GitHub - anoopyadav/AbideFinancialChallenge: Analysis of NHS data

Branches Tags

Name		Name	Last commit message	Last commit date
Latest commit History 16 Commits
FileReader		FileReader
test		test
README		README
main.py		main.py

Repository files navigation

README

Analyse NHS data to answer specific questions

** UNPACKING **
tar xvf AbideFinancialChallange.tar.gz

** USAGE **
Usage: python3 main.py -c <Postcode_File_Name> -a <Address_File_Name> -p <Prescription_file_name>'
The file names should be fully qualified paths if not in current directory.

** TESTS **
Navigate to the test directory using the terminal, then issue the following command:
nosetests -v

Note: This requires "nose" to be installed, which can be done using the easy_install script as follows:
sudo easy_install nose

** ADDITIONAL DATASETS **
In order to map the pharmacies to a region, I needed another dataset, which I obtained here: https://data.gov.uk/dataset/national-statistics-postcode-lookup-uk

** DESIGN **
- I went with the Iterator pattern for the Base class, FileReader.
- It overrides the __iter__ method to perform file iteration.
- There are 3 different methods to process a file:
-- lazy_read uses the csv.DictReader to read a file, one row at a time into a dictionary. Useful for files that contain a header.
-- chunky_lazy_read relies on reading a file, 15000 lines at a time and yielding one row at a time.
-- lazy_sequential_read reads the file one row at a time.
-- The last two methods require the header to be specified explicitely.
- FileReader is an abstract class, each subclass needs to implement two methods: write_output_file & process_file.
- process_file method is the workhorse.
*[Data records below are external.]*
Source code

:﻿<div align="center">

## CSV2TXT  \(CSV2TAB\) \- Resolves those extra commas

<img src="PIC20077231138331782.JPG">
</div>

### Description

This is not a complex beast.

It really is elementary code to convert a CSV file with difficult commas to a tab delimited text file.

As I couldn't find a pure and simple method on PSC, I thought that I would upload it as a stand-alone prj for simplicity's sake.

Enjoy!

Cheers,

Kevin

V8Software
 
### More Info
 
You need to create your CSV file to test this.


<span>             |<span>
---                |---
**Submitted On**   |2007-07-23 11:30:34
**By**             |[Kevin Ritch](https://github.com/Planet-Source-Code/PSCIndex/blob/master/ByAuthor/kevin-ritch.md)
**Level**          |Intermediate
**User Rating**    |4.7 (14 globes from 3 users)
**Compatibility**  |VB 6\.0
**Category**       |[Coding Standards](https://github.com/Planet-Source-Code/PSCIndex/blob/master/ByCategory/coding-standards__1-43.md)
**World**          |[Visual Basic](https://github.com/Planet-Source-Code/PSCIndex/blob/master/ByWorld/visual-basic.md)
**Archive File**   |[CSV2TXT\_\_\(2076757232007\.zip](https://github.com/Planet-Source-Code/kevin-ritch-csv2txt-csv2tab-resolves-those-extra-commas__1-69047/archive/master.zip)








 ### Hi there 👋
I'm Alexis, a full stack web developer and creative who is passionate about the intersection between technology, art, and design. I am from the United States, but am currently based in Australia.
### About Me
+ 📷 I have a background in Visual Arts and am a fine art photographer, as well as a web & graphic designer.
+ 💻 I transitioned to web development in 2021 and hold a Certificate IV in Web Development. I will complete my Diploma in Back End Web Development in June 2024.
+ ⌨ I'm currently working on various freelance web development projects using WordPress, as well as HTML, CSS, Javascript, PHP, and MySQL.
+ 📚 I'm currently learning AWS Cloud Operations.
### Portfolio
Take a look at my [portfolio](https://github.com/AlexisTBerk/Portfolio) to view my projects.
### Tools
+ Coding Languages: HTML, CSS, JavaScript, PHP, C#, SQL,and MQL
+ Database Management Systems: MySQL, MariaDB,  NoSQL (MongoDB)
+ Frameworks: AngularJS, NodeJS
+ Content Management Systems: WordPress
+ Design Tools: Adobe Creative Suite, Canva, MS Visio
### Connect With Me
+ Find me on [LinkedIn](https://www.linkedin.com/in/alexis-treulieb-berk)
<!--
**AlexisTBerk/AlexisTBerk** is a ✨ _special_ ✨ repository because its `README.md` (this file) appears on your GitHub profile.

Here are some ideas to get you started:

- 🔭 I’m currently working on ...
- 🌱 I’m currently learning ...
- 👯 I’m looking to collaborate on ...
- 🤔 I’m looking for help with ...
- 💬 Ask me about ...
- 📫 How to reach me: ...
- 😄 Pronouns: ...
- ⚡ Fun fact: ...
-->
All computations are called from within here.
- All output formatting is placed in write_output_file.

** ADDITIONAL QUESTION **
- I chose to figure out the total number of Anti-depressant prescriptions per region in the UK.
- The antidepressant prescriptions I looked for are outlined here: http://www.nhs.uk/Conditions/Antidepressant-drugs/Pages/Introduction.aspx

** NOTES **
- I noticed that the two supplied datasets are from different timeframes, February 2012 for the addresses and September 2011 for the prescriptions.
- Certain prescriptions (=3269) were not mapped due to this discrepancy. I mapped these to a region "UNKNOWN". However, none of the prescriptions being scanned for fell into this category. So these are not visible in the output.